I spoke with a Texas Tech Professor Emeritus of Art at a Christmas party last night, and naturally our conversation found its way to the recent censorship debacle. He told me that this was not the first instance of censorship at the Buddy Holly Center, and that sometime in 2006 several staff members of the Buddy Holly Center were fired. I wonder if someone was cleaning house at the BHC in order to micromanage the facility from City Hall.

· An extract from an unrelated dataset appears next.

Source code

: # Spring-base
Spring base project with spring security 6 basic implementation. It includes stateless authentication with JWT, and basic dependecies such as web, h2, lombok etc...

Also, in my recap post I neglected Bill Kerns’ excellent coverage of the matter at the Center Stage blog:
http://www.lubbockonline.net/blogs/centerstage/index.php?entry=entry071213-095142

And the artist’s own website:
www.lahibjaddo.com/

Lubbock Art Censorship Recap

One of my readers emailed me and asked me to make a post highlighting an important happening last week in Lubbock: the City of Lubbock removed two works of art from display at the Buddy Holly Center for the increasingly popular First Friday Art Trail event. The two works by local artist Lahib Jaddo were of a breastfeeding woman, shown below (click the thumbnails to see full-size pictures):

Free Image Hosting at www.ImageShack.us Free Image Hosting at www.ImageShack.us

The reason I didn’t blog about it last week is because it has been very well covered in the Lubbock media and internet community. For my readers around the State (or living under a rock in Lubbock), here’s more than enough to get you up to speed:

AP Wire story:
http://www.chron.com/disp/story.mpl/ap/tx/5373554.html

Lubbock Avalanche-Journal article:
http://www.lubbockonline.com/stories/121307/loc_121307034.shtml

Shelly Gonzales’ Woman-to-Woman blog:
http://www.lubbockonline.net/blogs/shelly/index.php?entry=entry071217-143948
http://www.lubbockonline.net/blogs/shelly/index.php?entry=entry071214-123959
http://www.lubbockonline.net/blogs/shelly/index.php?entry=entry071213-144103

Chad Hasty Show blog:
http://chadhasty.wordpress.com/2007/12/12/city-of-lubbock-censors-art/

Tex Slim’s blog:
http://lubbockcountyregister.blogspot.com/2007/12/rightwing-gets-art-banned-at-lubbock.html

Discussion thread at LubbockOnline.com forums:
http://forums.lubbockonline.com/cgi-bin/bb/ultimatebb.cgi?ubb=get_topic;f=2;t=000745

What’s particularly galling about this censorship is that one of the works depicts breast feeding, which is an activity protected by State law. Furthermore, accounts of the censorship indicate that it was done by an assistant city manager over the phone without even seeing the works in question.

Reassuringly, I am seeing outrage over this censorship from all over the political spectrum in Lubbock. Sometimes people just recognize a bad decision when they see one. The problem, of course, is that it happened in the first place.